As the hum of pneumatics invited them in, half the group surged forward. Unfortunately, the other half didn’t and they collided in the strobbing darkness. Everyone tangled with everyone else and they tripped, smashing teeth and elbows and noses and ribs on the edges of the steps as they rolled together down to the last turn.

Granny-scooper looked back at the commotion to see the ball of bodies coming up on him at speed. He pumped his legs harder as a steel door rose at the finish line, and leapt the last dozen steps to roll under it. He cushioned the fall to let the old lady slide with him, and when she didn’t slide all the way through, reached back and yanked her in before the rest of his friends crashed through the gap and into the underground station.

“Seal the door!” the tannoy roared.

Flashlights danced across control panels, blinding the incomers, but the blast door lowered before the water grew too fast to keep out, inadvertently locking out the flying drone. The footage switched back to my one, which lay upside-down somewhere inside, but the entire platform and control booth were in its field of vision. As the survivors groaned and bled in an undignified heap, several friendly arms reached in to right them.

James’s jaw dropped. “There has to be five-hundred people in there.”

A young man, the one who’d warned the others of the oncoming flood, stood and hugged the stranger in the dark. They yelped as ice water seeped into their clothes.

“No time to be thankful,” the tannoy said. “Get away from the blast doors in case they fail.”

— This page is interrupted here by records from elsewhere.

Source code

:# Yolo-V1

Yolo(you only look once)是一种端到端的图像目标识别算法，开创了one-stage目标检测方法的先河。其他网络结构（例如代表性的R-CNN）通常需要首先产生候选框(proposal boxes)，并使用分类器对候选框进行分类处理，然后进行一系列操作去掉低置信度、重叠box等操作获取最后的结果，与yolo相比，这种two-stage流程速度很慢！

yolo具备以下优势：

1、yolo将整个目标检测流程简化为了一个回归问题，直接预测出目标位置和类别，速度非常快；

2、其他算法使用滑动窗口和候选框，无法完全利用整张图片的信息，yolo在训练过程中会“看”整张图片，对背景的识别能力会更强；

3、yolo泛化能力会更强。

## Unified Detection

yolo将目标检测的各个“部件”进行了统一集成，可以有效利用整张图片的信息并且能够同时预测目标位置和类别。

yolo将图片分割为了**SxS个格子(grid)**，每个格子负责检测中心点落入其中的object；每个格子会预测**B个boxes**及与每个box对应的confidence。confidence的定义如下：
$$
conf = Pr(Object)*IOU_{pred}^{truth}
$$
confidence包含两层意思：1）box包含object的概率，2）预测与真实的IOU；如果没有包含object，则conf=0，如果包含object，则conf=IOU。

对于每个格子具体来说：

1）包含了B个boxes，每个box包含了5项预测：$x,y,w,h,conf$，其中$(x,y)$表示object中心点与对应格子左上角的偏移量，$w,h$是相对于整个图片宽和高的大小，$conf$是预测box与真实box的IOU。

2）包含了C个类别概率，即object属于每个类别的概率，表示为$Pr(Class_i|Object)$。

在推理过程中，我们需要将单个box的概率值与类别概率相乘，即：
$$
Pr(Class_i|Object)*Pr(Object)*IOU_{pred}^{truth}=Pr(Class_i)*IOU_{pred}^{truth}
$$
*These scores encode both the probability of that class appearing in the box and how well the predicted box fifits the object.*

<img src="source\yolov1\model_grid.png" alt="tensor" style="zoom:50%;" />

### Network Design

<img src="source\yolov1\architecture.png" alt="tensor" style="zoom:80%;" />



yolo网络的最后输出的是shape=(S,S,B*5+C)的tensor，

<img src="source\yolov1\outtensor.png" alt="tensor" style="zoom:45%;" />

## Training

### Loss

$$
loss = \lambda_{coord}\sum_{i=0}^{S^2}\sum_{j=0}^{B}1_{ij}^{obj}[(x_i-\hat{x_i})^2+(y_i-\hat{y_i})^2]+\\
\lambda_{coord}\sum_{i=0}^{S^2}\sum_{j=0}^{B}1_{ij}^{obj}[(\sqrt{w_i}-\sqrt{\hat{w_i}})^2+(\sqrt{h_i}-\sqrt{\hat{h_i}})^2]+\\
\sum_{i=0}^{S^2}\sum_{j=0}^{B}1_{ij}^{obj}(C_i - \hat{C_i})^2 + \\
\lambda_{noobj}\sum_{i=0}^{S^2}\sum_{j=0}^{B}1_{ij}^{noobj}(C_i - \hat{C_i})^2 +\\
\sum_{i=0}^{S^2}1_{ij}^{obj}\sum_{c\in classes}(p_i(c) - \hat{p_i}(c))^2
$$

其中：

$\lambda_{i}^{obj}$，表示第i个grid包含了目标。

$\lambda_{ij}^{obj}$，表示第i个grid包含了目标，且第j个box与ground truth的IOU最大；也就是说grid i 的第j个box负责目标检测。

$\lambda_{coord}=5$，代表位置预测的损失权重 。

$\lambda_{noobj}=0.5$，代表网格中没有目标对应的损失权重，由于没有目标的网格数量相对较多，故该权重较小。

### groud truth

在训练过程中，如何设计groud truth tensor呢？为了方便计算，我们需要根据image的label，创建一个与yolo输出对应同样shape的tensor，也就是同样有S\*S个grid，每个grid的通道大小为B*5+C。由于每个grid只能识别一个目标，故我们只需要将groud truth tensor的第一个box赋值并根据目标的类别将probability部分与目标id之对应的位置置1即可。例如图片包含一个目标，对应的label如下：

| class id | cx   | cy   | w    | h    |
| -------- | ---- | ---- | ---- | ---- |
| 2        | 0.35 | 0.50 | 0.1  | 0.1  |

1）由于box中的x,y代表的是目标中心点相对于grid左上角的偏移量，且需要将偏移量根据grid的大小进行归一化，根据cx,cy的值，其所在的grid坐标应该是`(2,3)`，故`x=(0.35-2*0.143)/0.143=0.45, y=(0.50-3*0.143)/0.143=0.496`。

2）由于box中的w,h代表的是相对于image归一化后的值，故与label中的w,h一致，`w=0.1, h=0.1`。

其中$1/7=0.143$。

A flashlight danced over the door, and sure enough, thin streams of water were shooting through.

“Are we gonna drown?” one woman said. “Don’t tell me we survived everything just to drown here.”

“Relax,” the flashlight holder told her, “any water that gets through there will drain down through the tracks. We’re underground, but not under sea level.”

Back up in space, Nina smirked. “That’s my man, always has to have an answer.”

The water sprayed harder, shooting through microscopic gaps in the seal and across the platform, straight into the tunnel wall on the opposite side of the tracks. Despite the newness of the structure, the beam highlighting it highlighted even newer graffiti.

Platform 9 & ¾!

“I’m Saj, by the way,” the flashlight holder said, “and Chris here says he’s met some of you.”

Granny-scooper nodded at the man named Chris. “O’Toole Construction. We built this place. Weren’t you at the centennial opening?”

The man named Chris nodded sagely. “Yeah. So that’s why you headed here. I wondered who was in our stairwell. You’re lucky we have cameras there. Where’s O’Toole?”

“Eloped with the mayor before all this started.”

Nina scoffed at the screen. “Eloped? We were properly married!”

“George?” a woman in the back called out. “Holden?”

My ears pricked at the name. There was no way…

The granny-scooper exchanged grit teeth and a slow shake of the head with his friend. “Alf, you mind telling them?”

I clenched my fists and bit my lower lip, ignoring the panic on Reece’s face. Was Holden alive? My Holden?

Alf’s shoulders sagged as he addressed the crowd, and though unwittingly, me. “I don’t know how to say this, but George and Holden didn’t make it. They saved us, but they didn’t reach the end.”